**ACTION ITEM:** Every entry below should be restated word for word, except for its images.

**Records excerpted from a collection:**
########################################

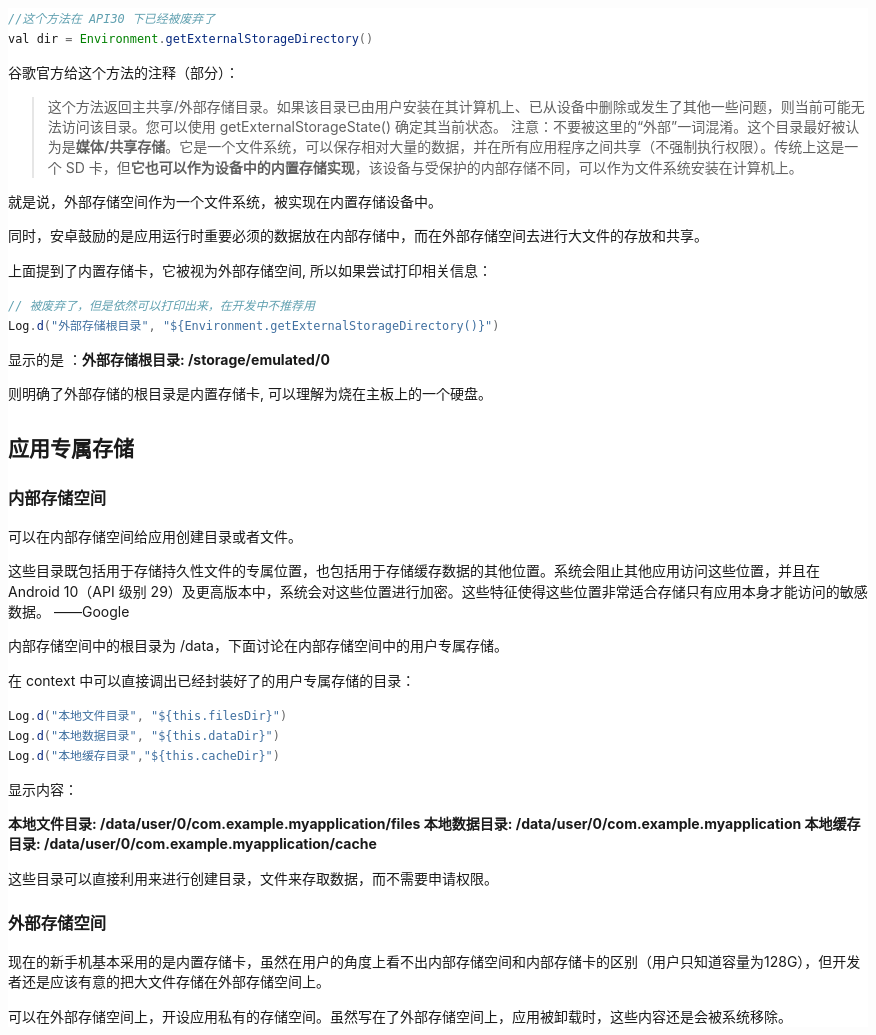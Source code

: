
 ```java
//这个方法在 API30 下已经被废弃了
val dir = Environment.getExternalStorageDirectory()
```

谷歌官方给这个方法的注释（部分）：

> 这个方法返回主共享/外部存储目录。如果该目录已由用户安装在其计算机上、已从设备中删除或发生了其他一些问题，则当前可能无法访问该目录。您可以使用 getExternalStorageState() 确定其当前状态。
> 注意：不要被这里的“外部”一词混淆。这个目录最好被认为是**媒体/共享存储**。它是一个文件系统，可以保存相对大量的数据，并在所有应用程序之间共享（不强制执行权限）。传统上这是一个 SD 卡，但**它也可以作为设备中的内置存储实现**，该设备与受保护的内部存储不同，可以作为文件系统安装在计算机上。

就是说，外部存储空间作为一个文件系统，被实现在内置存储设备中。

同时，安卓鼓励的是应用运行时重要必须的数据放在内部存储中，而在外部存储空间去进行大文件的存放和共享。

上面提到了内置存储卡，它被视为外部存储空间, 所以如果尝试打印相关信息：

```java
// 被废弃了，但是依然可以打印出来，在开发中不推荐用
Log.d("外部存储根目录", "${Environment.getExternalStorageDirectory()}")
```

显示的是 ：**外部存储根目录: /storage/emulated/0**

则明确了外部存储的根目录是内置存储卡, 可以理解为烧在主板上的一个硬盘。

## 应用专属存储

### 内部存储空间

可以在内部存储空间给应用创建目录或者文件。

这些目录既包括用于存储持久性文件的专属位置，也包括用于存储缓存数据的其他位置。系统会阻止其他应用访问这些位置，并且在 Android 10（API 级别 29）及更高版本中，系统会对这些位置进行加密。这些特征使得这些位置非常适合存储只有应用本身才能访问的敏感数据。 ——Google

内部存储空间中的根目录为 /data，下面讨论在内部存储空间中的用户专属存储。

在 context 中可以直接调出已经封装好了的用户专属存储的目录：

```java
Log.d("本地文件目录", "${this.filesDir}")
Log.d("本地数据目录", "${this.dataDir}")
Log.d("本地缓存目录","${this.cacheDir}")
```

显示内容：

**本地文件目录: /data/user/0/com.example.myapplication/files
本地数据目录: /data/user/0/com.example.myapplication
本地缓存目录: /data/user/0/com.example.myapplication/cache**

这些目录可以直接利用来进行创建目录，文件来存取数据，而不需要申请权限。

### 外部存储空间

现在的新手机基本采用的是内置存储卡，虽然在用户的角度上看不出内部存储空间和内部存储卡的区别（用户只知道容量为128G），但开发者还是应该有意的把大文件存储在外部存储空间上。

可以在外部存储空间上，开设应用私有的存储空间。虽然写在了外部存储空间上，应用被卸载时，这些内容还是会被系统移除。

########################################

**RESULT OF THIS EXERCISE:**
Source code

:
 ```java
//这个方法在 API30 下已经被废弃了
val dir = Environment.getExternalStorageDirectory()
```

谷歌官方给这个方法的注释（部分）：

> 这个方法返回主共享/外部存储目录。如果该目录已由用户安装在其计算机上、已从设备中删除或发生了其他一些问题，则当前可能无法访问该目录。您可以使用 getExternalStorageState() 确定其当前状态。
> 注意：不要被这里的“外部”一词混淆。这个目录最好被认为是**媒体/共享存储**。它是一个文件系统，可以保存相对大量的数据，并在所有应用程序之间共享（不强制执行权限）。传统上这是一个 SD 卡，但**它也可以作为设备中的内置存储实现**，该设备与受保护的内部存储不同，可以作为文件系统安装在计算机上。

就是说，外部存储空间作为一个文件系统，被实现在内置存储设备中。

同时，安卓鼓励的是应用运行时重要必须的数据放在内部存储中，而在外部存储空间去进行大文件的存放和共享。

上面提到了内置存储卡，它被视为外部存储空间, 所以如果尝试打印相关信息：

```java
// 被废弃了，但是依然可以打印出来，在开发中不推荐用
Log.d("外部存储根目录", "${Environment.getExternalStorageDirectory()}")
```

显示的是 ：**外部存储根目录: /storage/emulated/0**

则明确了外部存储的根目录是内置存储卡, 可以理解为烧在主板上的一个硬盘。

## 应用专属存储

### 内部存储空间

可以在内部存储空间给应用创建目录或者文件。

这些目录既包括用于存储持久性文件的专属位置，也包括用于存储缓存数据的其他位置。系统会阻止其他应用访问这些位置，并且在 Android 10（API 级别 29）及更高版本中，系统会对这些位置进行加密。这些特征使得这些位置非常适合存储只有应用本身才能访问的敏感数据。 ——Google

内部存储空间中的根目录为 /data，下面讨论在内部存储空间中的用户专属存储。

在 context 中可以直接调出已经封装好了的用户专属存储的目录：

```java
Log.d("本地文件目录", "${this.filesDir}")
Log.d("本地数据目录", "${this.dataDir}")
Log.d("本地缓存目录","${this.cacheDir}")
```

显示内容：

**本地文件目录: /data/user/0/com.example.myapplication/files
本地数据目录: /data/user/0/com.example.myapplication
本地缓存目录: /data/user/0/com.example.myapplication/cache**

这些目录可以直接利用来进行创建目录，文件来存取数据，而不需要申请权限。

### 外部存储空间

现在的新手机基本采用的是内置存储卡，虽然在用户的角度上看不出内部存储空间和内部存储卡的区别（用户只知道容量为128G），但开发者还是应该有意的把大文件存储在外部存储空间上。

可以在外部存储空间上，开设应用私有的存储空间。虽然写在了外部存储空间上，应用被卸载时，这些内容还是会被系统移除。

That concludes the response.